Self-contained study of @cite{cummins-2015}: an Optimality-Theoretic constraint system for numeral production plus the bridges to graded roundness, RSA cost, and the @cite{kao-etal-2014-hyperbole} PrecisionMode switch.

OT Constraints #

Speakers choose among candidate numeral expressions by trading off four constraints:

  1. INFO (informativeness): prefer smaller admitted set
  2. Granularity: match contextual precision level
  3. QSIMP (quantifier simplicity): prefer bare numerals
  4. NSAL (numeral salience): prefer round/salient numerals

The empirical bridge to the k-ness model is nsalViolations: NSAL violations equal maxRoundnessScore - roundnessScore(n), so rounder numbers incur fewer NSAL violations.

A ViolationProfile is Core.Constraint.Profile Nat 4 (i.e. Fin 4 → Nat), matching the codebase's standard violation-profile abstraction. Profile indices fix the constraint order: 0 = INFO, 1 = Granularity, 2 = QSIMP, 3 = NSAL.

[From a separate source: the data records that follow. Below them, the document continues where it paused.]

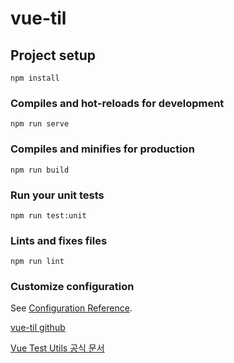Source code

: # vue-til

## Project setup
```
npm install
```

### Compiles and hot-reloads for development
```
npm run serve
```

### Compiles and minifies for production
```
npm run build
```

### Run your unit tests
```
npm run test:unit
```

### Lints and fixes files
```
npm run lint
```

### Customize configuration
See [Configuration Reference](https://cli.vuejs.org/config/).

[vue-til github](https://github.com/joshua1988/vue-til)

[Vue Test Utils 공식 문서](https://vue-test-utils.vuejs.org/guides/)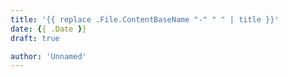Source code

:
 ```yaml
---
title: '{{ replace .File.ContentBaseName "-" " " | title }}'
date: {{ .Date }}
draft: true

author: 'Unnamed'
---
```

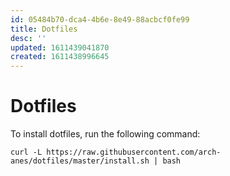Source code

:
 ```yaml
---
id: 05484b70-dca4-4b6e-8e49-88acbcf0fe99
title: Dotfiles
desc: ''
updated: 1611439041870
created: 1611438996645
---
```


# Dotfiles

To install dotfiles, run the following command:

`curl -L https://raw.githubusercontent.com/arch-anes/dotfiles/master/install.sh | bash`

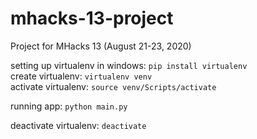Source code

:# mhacks-13-project
Project for MHacks 13 (August 21-23, 2020)

setting up virtualenv in windows: ```pip install virtualenv```  
create virtualenv: ```virtualenv venv```  
activate virtualenv: ```source venv/Scripts/activate```  

running app: ```python main.py```  

deactivate virtualenv: ```deactivate```  
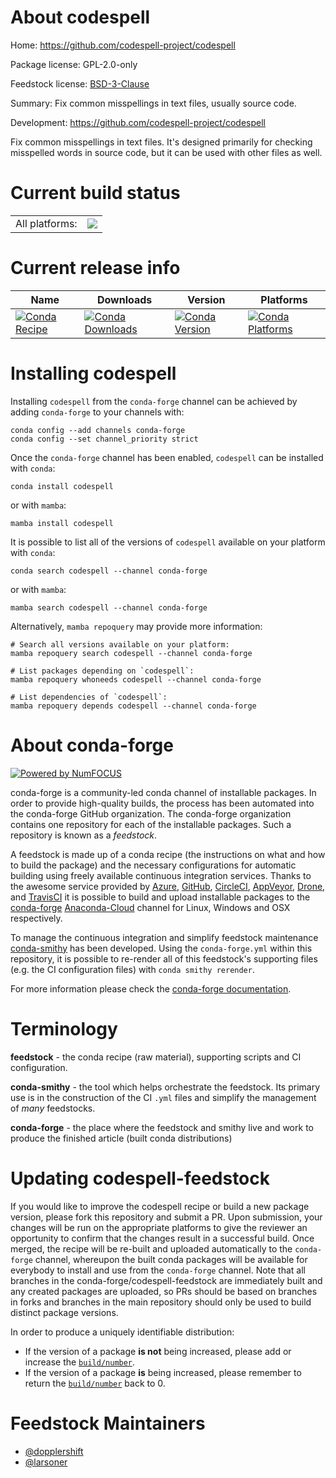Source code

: About codespell
===============

Home: https://github.com/codespell-project/codespell

Package license: GPL-2.0-only

Feedstock license: [BSD-3-Clause](https://github.com/conda-forge/codespell-feedstock/blob/main/LICENSE.txt)

Summary: Fix common misspellings in text files, usually source code.

Development: https://github.com/codespell-project/codespell

Fix common misspellings in text files. It's designed primarily for
checking misspelled words in source code, but it can be used with
other files as well.


Current build status
====================


<table><tr><td>All platforms:</td>
    <td>
      <a href="https://dev.azure.com/conda-forge/feedstock-builds/_build/latest?definitionId=7509&branchName=main">
        <img src="https://dev.azure.com/conda-forge/feedstock-builds/_apis/build/status/codespell-feedstock?branchName=main">
      </a>
    </td>
  </tr>
</table>

Current release info
====================

| Name | Downloads | Version | Platforms |
| --- | --- | --- | --- |
| [![Conda Recipe](https://img.shields.io/badge/recipe-codespell-green.svg)](https://anaconda.org/conda-forge/codespell) | [![Conda Downloads](https://img.shields.io/conda/dn/conda-forge/codespell.svg)](https://anaconda.org/conda-forge/codespell) | [![Conda Version](https://img.shields.io/conda/vn/conda-forge/codespell.svg)](https://anaconda.org/conda-forge/codespell) | [![Conda Platforms](https://img.shields.io/conda/pn/conda-forge/codespell.svg)](https://anaconda.org/conda-forge/codespell) |

Installing codespell
====================

Installing `codespell` from the `conda-forge` channel can be achieved by adding `conda-forge` to your channels with:

```
conda config --add channels conda-forge
conda config --set channel_priority strict
```

Once the `conda-forge` channel has been enabled, `codespell` can be installed with `conda`:

```
conda install codespell
```

or with `mamba`:

```
mamba install codespell
```

It is possible to list all of the versions of `codespell` available on your platform with `conda`:

```
conda search codespell --channel conda-forge
```

or with `mamba`:

```
mamba search codespell --channel conda-forge
```

Alternatively, `mamba repoquery` may provide more information:

```
# Search all versions available on your platform:
mamba repoquery search codespell --channel conda-forge

# List packages depending on `codespell`:
mamba repoquery whoneeds codespell --channel conda-forge

# List dependencies of `codespell`:
mamba repoquery depends codespell --channel conda-forge
```


About conda-forge
=================

[![Powered by
NumFOCUS](https://img.shields.io/badge/powered%20by-NumFOCUS-orange.svg?style=flat&colorA=E1523D&colorB=007D8A)](https://numfocus.org)

conda-forge is a community-led conda channel of installable packages.
In order to provide high-quality builds, the process has been automated into the
conda-forge GitHub organization. The conda-forge organization contains one repository
for each of the installable packages. Such a repository is known as a *feedstock*.

A feedstock is made up of a conda recipe (the instructions on what and how to build
the package) and the necessary configurations for automatic building using freely
available continuous integration services. Thanks to the awesome service provided by
[Azure](https://azure.microsoft.com/en-us/services/devops/), [GitHub](https://github.com/),
[CircleCI](https://circleci.com/), [AppVeyor](https://www.appveyor.com/),
[Drone](https://cloud.drone.io/welcome), and [TravisCI](https://travis-ci.com/)
it is possible to build and upload installable packages to the
[conda-forge](https://anaconda.org/conda-forge) [Anaconda-Cloud](https://anaconda.org/)
channel for Linux, Windows and OSX respectively.

To manage the continuous integration and simplify feedstock maintenance
[conda-smithy](https://github.com/conda-forge/conda-smithy) has been developed.
Using the ``conda-forge.yml`` within this repository, it is possible to re-render all of
this feedstock's supporting files (e.g. the CI configuration files) with ``conda smithy rerender``.

For more information please check the [conda-forge documentation](https://conda-forge.org/docs/).

Terminology
===========

**feedstock** - the conda recipe (raw material), supporting scripts and CI configuration.

**conda-smithy** - the tool which helps orchestrate the feedstock.
                   Its primary use is in the construction of the CI ``.yml`` files
                   and simplify the management of *many* feedstocks.

**conda-forge** - the place where the feedstock and smithy live and work to
                  produce the finished article (built conda distributions)


Updating codespell-feedstock
============================

If you would like to improve the codespell recipe or build a new
package version, please fork this repository and submit a PR. Upon submission,
your changes will be run on the appropriate platforms to give the reviewer an
opportunity to confirm that the changes result in a successful build. Once
merged, the recipe will be re-built and uploaded automatically to the
`conda-forge` channel, whereupon the built conda packages will be available for
everybody to install and use from the `conda-forge` channel.
Note that all branches in the conda-forge/codespell-feedstock are
immediately built and any created packages are uploaded, so PRs should be based
on branches in forks and branches in the main repository should only be used to
build distinct package versions.

In order to produce a uniquely identifiable distribution:
 * If the version of a package **is not** being increased, please add or increase
   the [``build/number``](https://docs.conda.io/projects/conda-build/en/latest/resources/define-metadata.html#build-number-and-string).
 * If the version of a package **is** being increased, please remember to return
   the [``build/number``](https://docs.conda.io/projects/conda-build/en/latest/resources/define-metadata.html#build-number-and-string)
   back to 0.

Feedstock Maintainers
=====================

* [@dopplershift](https://github.com/dopplershift/)
* [@larsoner](https://github.com/larsoner/)

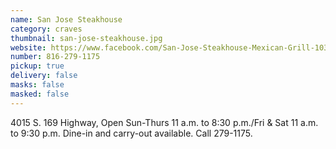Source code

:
 ```yaml
---
name: San Jose Steakhouse
category: craves
thumbnail: san-jose-steakhouse.jpg
website: https://www.facebook.com/San-Jose-Steakhouse-Mexican-Grill-103227966394439/
number: 816-279-1175
pickup: true
delivery: false
masks: false
masked: false
---
```

4015 S. 169 Highway, Open Sun-Thurs 11 a.m. to 8:30 p.m./Fri & Sat 11 a.m. to 9:30 p.m. Dine-in and carry-out available. Call 279-1175.
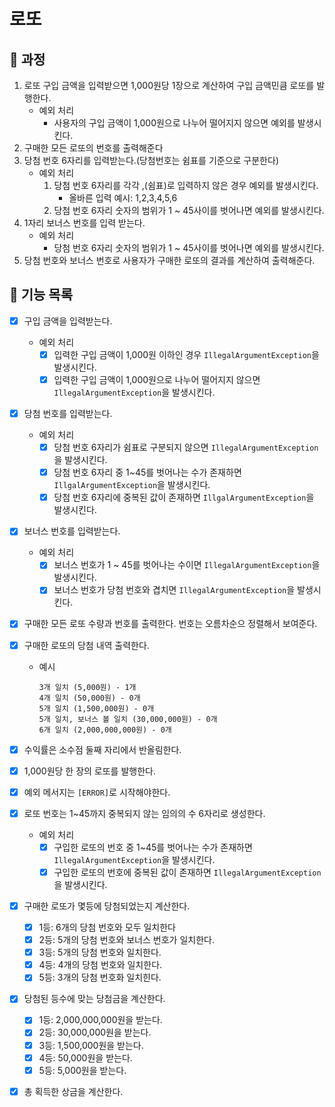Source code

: # 로또

## <font style="vertical-align: inherit;"><font style="vertical-align: inherit;">🚀</font></font> 과정

1. 로또 구입 금액을 입력받으면 1,000원당 1장으로 계산하여 구입 금액민큼 로또를 발행한다.
    - 예외 처리
        - 사용자의 구입 금액이 1,000원으로 나누어 떨어지지 않으면 예외를 발생시킨다.
2. 구매한 모든 로또의 번호를 출력해준다
3. 당첨 번호 6자리를 입력받는다.(당첨번호는 쉼표를 기준으로 구분한다)
    - 예외 처리
        1. 당첨 번호 6자리를 각각 ,(쉼표)로 입력하지 않은 경우 예외를 발생시킨다.
            - 올바른 입력 예시: 1,2,3,4,5,6
        2. 당첨 번호 6자리 숫자의 범위가 1 ~ 45사이를 벗어나면 예외를 발생시킨다.
4. 1자리 보너스 번호를 입력 받는다.
    - 예외 처리
        - 당첨 번호 6자리 숫자의 범위가 1 ~ 45사이를 벗어나면 예외를 발생시킨다.
5. 당첨 번호와 보너스 번호로 사용자가 구매한 로또의 결과를 계산하여 출력해준다.


## <font style="vertical-align: inherit;"><font style="vertical-align: inherit;">🔨</font></font> 기능 목록

- [x] 구입 금액을 입력받는다.
  - 예외 처리
    - [x] 입력한 구입 금액이 1,000원 이하인 경우 `IllegalArgumentException`을 발생시킨다.
    - [x] 입력한 구입 금액이 1,000원으로 나누어 떨어지지 않으면 `IllegalArgumentException`을 발생시킨다.

- [x] 당첨 번호를 입력받는다.
    - 예외 처리
        - [x] 당첨 번호 6자리가 쉼표로 구분되지 않으면 `IllegalArgumentException`을 발생시킨다.
        - [x] 당첨 번호 6자리 중 1~45를 벗어나는 수가 존재하면 `IllgalArgumentException`을 발생시킨다.
        - [x] 당첨 번호 6자리에 중복된 값이 존재하면 `IllgalArgumentException`을 발생시킨다.

- [x] 보너스 번호를 입력받는다.
    - 예외 처리
        - [x] 보너스 번호가 1 ~ 45를 벗어나는 수이면 `IllegalArgumentException`을 발생시킨다.
        - [x] 보너스 번호가 당첨 번호와 겹치면 `IllegalArgumentException`을 발생시킨다.

- [x] 구매한 모든 로또 수량과 번호를 출력한다. 번호는 오름차순으 정렬해서 보여준다.

- [x] 구매한 로또의 당첨 내역 출력한다.
  - 예시
    ```
    3개 일치 (5,000원) - 1개
    4개 일치 (50,000원) - 0개
    5개 일치 (1,500,000원) - 0개
    5개 일치, 보너스 볼 일치 (30,000,000원) - 0개
    6개 일치 (2,000,000,000원) - 0개 
    ```

- [x] 수익률은 소수점 둘째 자리에서 반올림한다.

- [x] 1,000원당 한 장의 로또를 발행한다.

- [x] 예외 메서지는 `[ERROR]`로 시작해야한다.  

- [x] 로또 번호는 1~45까지 중복되지 않는 임의의 수 6자리로 생성한다.
  - 예외 처리
    - [x] 구입한 로또의 번호 중 1~45를 벗어나는 수가 존재하면 `IllegalArgumentException`을 발생시킨다.
    - [x] 구입한 로또의 번호에 중복된 값이 존재하면 `IllegalArgumentException`을 발생시킨다.

- [x] 구매한 로또가 몇등에 당첨되었는지 계산한다.
    - [x] 1등: 6개의 당첨 번호와 모두 일치한다
    - [x] 2등: 5개의 당첨 번호와 보너스 번호가 일치한다.
    - [x] 3등: 5개의 당첨 번호와 일치한다.
    - [x] 4등: 4개의 당첨 번호와 일치한다.
    - [x] 5등: 3개의 당첨 번호화 일치힌다.

- [x] 당첨된 등수에 맞는 당첨금을 계산한다.
    - [x] 1등: 2,000,000,000원을 받는다.
    - [x] 2등: 30,000,000원을 받는다.
    - [x] 3등: 1,500,000원을 받는다.
    - [x] 4등: 50,000원을 받는다.
    - [x] 5등: 5,000원을 받는다.

- [x] 총 획득한 상금을 계산한다.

Two preorders on profiles are exposed, both as Core.Order.FeaturePreorder instances so they fit the schema established in Core/Constraint/Pareto.lean:

viewfeaturefeature-space order
paretoPreorderid : ViolationProfileViolationProfilepointwise
qualPreorderviolatedSetOf : … → Finset (Fin 4)subset

paretoPreorder_le_implies_qualPreorder_le is a one-line application of FeaturePreorder.coarsen_via_monotone with violatedSetOf as the connecting monotone map. The legacy criterion-based view via SatisfactionOrdering is preserved as cumminsOrdering.

Downstream Bridges #

  1. NSAL as RSA cost — the OT violation count, normalised to [0, 1], serves as the RSA cost : U → ℚ parameter. Round numerals are cheap; non-round are expensive.
  2. k-ness as PrecisionMode thresholdroundnessScore ≥ 2 triggers .approximate mode, grounding the binary switch used by @cite{kao-etal-2014-hyperbole}. The pragmatic halo width (@cite{lasersohn-1999}, @cite{krifka-2007}) is also wider for round numerals.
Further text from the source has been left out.